In its second year, GGS expanded its model to include a student-led executive board. The student-led executive board is responsible for the sustainability and governance of GGS and provides numerous leadership opportunities for the girls involved. The eight-member board has developed GGS into a model that organizes empowering activities for our elementary students, community members, athletic teams, as well as assists in the planning of the annual conference.
Girls Get Strong will host its third annual health and fitness conference on March 16 and 17, 2018 at CAC with the theme of Girls In Action. This year’s conference will feature workshops to increase participation in athletics, develop healthy eating habits for activity, develop positive self-image, identify gender bias in the media, and the development of communication and leadership skills. This year’s conference will also feature a one-day leadership institute to empower students, coaches, teachers, and administrators from other schools with the leadership skills necessary to develop an action plan that brings GGS back to their communities.
Two years after starting Girls Get Strong, the community at Cairo American College has seen a positive impact. Female participation in athletics has increased for some of our sports teams and the athletic department has made a conscious effort to hire and support more female coaches. This is especially true at the middle school level. School wide in 2015 CAC employed 18 male coaches and 12 female coaches. This year CAC has 14 male coaches and 18 female coaches. Most importantly, GGS has created a unifying platform for our community to share empowering ideas.
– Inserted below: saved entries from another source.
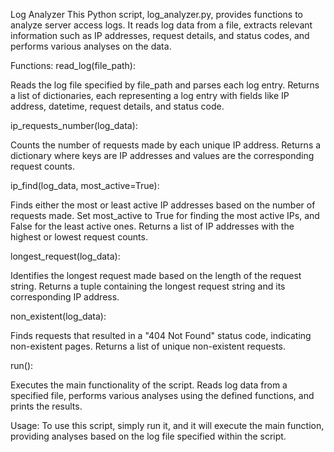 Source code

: Log Analyzer
This Python script, log_analyzer.py, provides functions to analyze server access logs. It reads log data from a file, extracts relevant information such as IP addresses, request details, and status codes, and performs various analyses on the data.

Functions:
read_log(file_path):

Reads the log file specified by file_path and parses each log entry.
Returns a list of dictionaries, each representing a log entry with fields like IP address, datetime, request details, and status code.

ip_requests_number(log_data):

Counts the number of requests made by each unique IP address.
Returns a dictionary where keys are IP addresses and values are the corresponding request counts.

ip_find(log_data, most_active=True):

Finds either the most or least active IP addresses based on the number of requests made.
Set most_active to True for finding the most active IPs, and False for the least active ones.
Returns a list of IP addresses with the highest or lowest request counts.

longest_request(log_data):

Identifies the longest request made based on the length of the request string.
Returns a tuple containing the longest request string and its corresponding IP address.

non_existent(log_data):

Finds requests that resulted in a "404 Not Found" status code, indicating non-existent pages.
Returns a list of unique non-existent requests.

run():

Executes the main functionality of the script.
Reads log data from a specified file, performs various analyses using the defined functions, and prints the results.

Usage:
To use this script, simply run it, and it will execute the main function, providing analyses based on the log file specified within the script.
Dwyer, Allison, Goldberg, and Fein (2006) suggest offering more physical activity programs for girls and offering more non-competitive programs that emphasize fun and skill development to increase participation. To close the gender gap in athletics we need to recognize that boys and girls face different barriers to participation and respond to different motivations. To increase girls’ participation in athletics, schools should: develop a culture which offers activities that are fun and social (Jaffee, 1993), emphasizes personal health is more important than body image (Choate, 2007), and provide positive community role models (Jaffee, 1993). Lastly, coaches and physical education teachers should focus on skill development with an emphasis on increasing girls’ competence and confidence levels (Markowitz, 2012).
If you are interested in learning more about Girls Get Strong or joining this year’s Health and Fitness conference please check out our website at http://girlsgetstrong.org or email me at firstname.lastname@example.org.
Choate, L.H. (2007). Counseling Adolescent Girls for Body Image Resilience: Strategies for School Counselors. Professional School Counseling, Feb. Vol 10(3).
Denault, A.S. & Poulin, F. (2009). Predictors of Adolescent Participation in Organized Activities: A Five-Year Longitudinal Study. Journal of Research on Adolescence, 19 (2), 287-311.
Dwyer, J., Allison, K., Goldenberg, E., Fein, A., Yoshida, K., & Boutilier, M. (2006). Adolescent Girls’ Perceived barriers to participating in physical activity. Adolescence, Vol 41 (161), 422-428. DOI: 10.5007/1980-0037.2011v13n6p422
Flanagan, L. (2017, July 28). The Field Where Men Still Call the Shots: The lack of female coaches in youth sports can make lasting impressions on boys and girls. The Atlantic. Retrieved from: https://www.theatlantic.com/amp/article/535167/
Jaffee, L. & Ricker, S. (1993). Physical Activity and Self-Esteem in Girls: The Teen Years. Melpomene Journal, Vol 12 (3), 19-26.
Markowitz, E. (2012). Exploring Self-Esteem In A Girls’ Sports Program: Competencies and connections create change. Afterschool Matters, 16, 11-20.